Document images with source code:
==============================

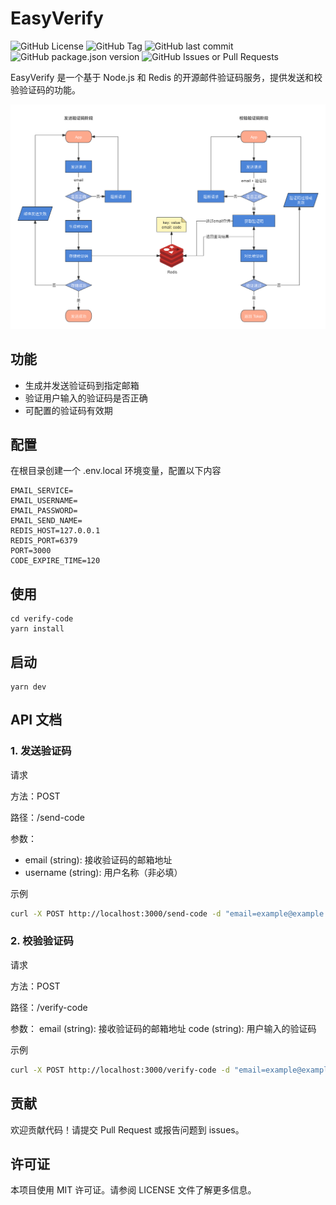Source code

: # EasyVerify

![GitHub License](https://img.shields.io/github/license/CrazyMrYan/easy-verify)
![GitHub Tag](https://img.shields.io/github/v/tag/CrazyMrYan/easy-verify)
![GitHub last commit](https://img.shields.io/github/last-commit/CrazyMrYan/easy-verify)
![GitHub package.json version](https://img.shields.io/github/package-json/v/CrazyMrYan/easy-verify)
![GitHub Issues or Pull Requests](https://img.shields.io/github/issues-pr/CrazyMrYan/easy-verify)

EasyVerify 是一个基于 Node.js 和 Redis 的开源邮件验证码服务，提供发送和校验验证码的功能。

![preview](./assets/code-verify.png)
## 功能

- 生成并发送验证码到指定邮箱
- 验证用户输入的验证码是否正确
- 可配置的验证码有效期

## 配置

在根目录创建一个 .env.local 环境变量，配置以下内容

```env
EMAIL_SERVICE=
EMAIL_USERNAME=
EMAIL_PASSWORD=
EMAIL_SEND_NAME=
REDIS_HOST=127.0.0.1
REDIS_PORT=6379
PORT=3000
CODE_EXPIRE_TIME=120
```

## 使用

```shell
cd verify-code
yarn install
```

## 启动

```shell
yarn dev
```

## API 文档
### 1. 发送验证码

请求

方法：POST

路径：/send-code

参数：

- email (string): 接收验证码的邮箱地址
- username (string): 用户名称（非必填）

示例
```bash
curl -X POST http://localhost:3000/send-code -d "email=example@example.com"
```

### 2. 校验验证码

请求

方法：POST

路径：/verify-code

参数：
email (string): 接收验证码的邮箱地址
code (string): 用户输入的验证码

示例

```bash
curl -X POST http://localhost:3000/verify-code -d "email=example@example.com&code=123456"
```

## 贡献
欢迎贡献代码！请提交 Pull Request 或报告问题到 issues。

## 许可证
本项目使用 MIT 许可证。请参阅 LICENSE 文件了解更多信息。
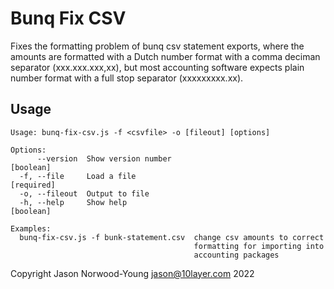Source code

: # Bunq Fix CSV

Fixes the formatting problem of bunq csv statement exports, where the amounts are formatted with a Dutch number format with a comma deciman separator (xxx.xxx.xxx,xx), but most accounting software expects plain number format with a full stop separator (xxxxxxxxx.xx).

## Usage

```
Usage: bunq-fix-csv.js -f <csvfile> -o [fileout] [options]

Options:
      --version  Show version number                                   [boolean]
  -f, --file     Load a file                                          [required]
  -o, --fileout  Output to file
  -h, --help     Show help                                             [boolean]

Examples:
  bunq-fix-csv.js -f bunk-statement.csv  change csv amounts to correct
                                         formatting for importing into
                                         accounting packages
```

Copyright Jason Norwood-Young <jason@10layer.com> 2022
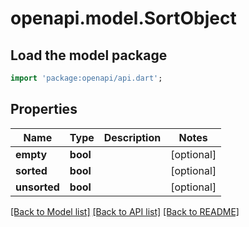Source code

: # openapi.model.SortObject

## Load the model package
```dart
import 'package:openapi/api.dart';
```

## Properties
Name | Type | Description | Notes
------------ | ------------- | ------------- | -------------
**empty** | **bool** |  | [optional] 
**sorted** | **bool** |  | [optional] 
**unsorted** | **bool** |  | [optional] 

[[Back to Model list]](../README.md#documentation-for-models) [[Back to API list]](../README.md#documentation-for-api-endpoints) [[Back to README]](../README.md)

==============================

WORK TO COMPLETE
From the first line above to the last, reproduce the records exactly but without the pictures.

WRITTEN REPLY
Source code

: # EasyVerify

![GitHub License](https://img.shields.io/github/license/CrazyMrYan/easy-verify)
![GitHub Tag](https://img.shields.io/github/v/tag/CrazyMrYan/easy-verify)
![GitHub last commit](https://img.shields.io/github/last-commit/CrazyMrYan/easy-verify)
![GitHub package.json version](https://img.shields.io/github/package-json/v/CrazyMrYan/easy-verify)
![GitHub Issues or Pull Requests](https://img.shields.io/github/issues-pr/CrazyMrYan/easy-verify)

EasyVerify 是一个基于 Node.js 和 Redis 的开源邮件验证码服务，提供发送和校验验证码的功能。

![preview](./assets/code-verify.png)
## 功能

- 生成并发送验证码到指定邮箱
- 验证用户输入的验证码是否正确
- 可配置的验证码有效期

## 配置

在根目录创建一个 .env.local 环境变量，配置以下内容

```env
EMAIL_SERVICE=
EMAIL_USERNAME=
EMAIL_PASSWORD=
EMAIL_SEND_NAME=
REDIS_HOST=127.0.0.1
REDIS_PORT=6379
PORT=3000
CODE_EXPIRE_TIME=120
```

## 使用

```shell
cd verify-code
yarn install
```

## 启动

```shell
yarn dev
```

## API 文档
### 1. 发送验证码

请求

方法：POST

路径：/send-code

参数：

- email (string): 接收验证码的邮箱地址
- username (string): 用户名称（非必填）

示例
```bash
curl -X POST http://localhost:3000/send-code -d "email=example@example.com"
```

### 2. 校验验证码

请求

方法：POST

路径：/verify-code

参数：
email (string): 接收验证码的邮箱地址
code (string): 用户输入的验证码

示例

```bash
curl -X POST http://localhost:3000/verify-code -d "email=example@example.com&code=123456"
```

## 贡献
欢迎贡献代码！请提交 Pull Request 或报告问题到 issues。

## 许可证
本项目使用 MIT 许可证。请参阅 LICENSE 文件了解更多信息。
Source code

: # Bunq Fix CSV

Fixes the formatting problem of bunq csv statement exports, where the amounts are formatted with a Dutch number format with a comma deciman separator (xxx.xxx.xxx,xx), but most accounting software expects plain number format with a full stop separator (xxxxxxxxx.xx).

## Usage

```
Usage: bunq-fix-csv.js -f <csvfile> -o [fileout] [options]

Options:
      --version  Show version number                                   [boolean]
  -f, --file     Load a file                                          [required]
  -o, --fileout  Output to file
  -h, --help     Show help                                             [boolean]

Examples:
  bunq-fix-csv.js -f bunk-statement.csv  change csv amounts to correct
                                         formatting for importing into
                                         accounting packages
```

Copyright Jason Norwood-Young <jason@10layer.com> 2022
Source code

: # openapi.model.SortObject

## Load the model package
```dart
import 'package:openapi/api.dart';
```

## Properties
Name | Type | Description | Notes
------------ | ------------- | ------------- | -------------
**empty** | **bool** |  | [optional] 
**sorted** | **bool** |  | [optional] 
**unsorted** | **bool** |  | [optional] 

[[Back to Model list]](../README.md#documentation-for-models) [[Back to API list]](../README.md#documentation-for-api-endpoints) [[Back to README]](../README.md)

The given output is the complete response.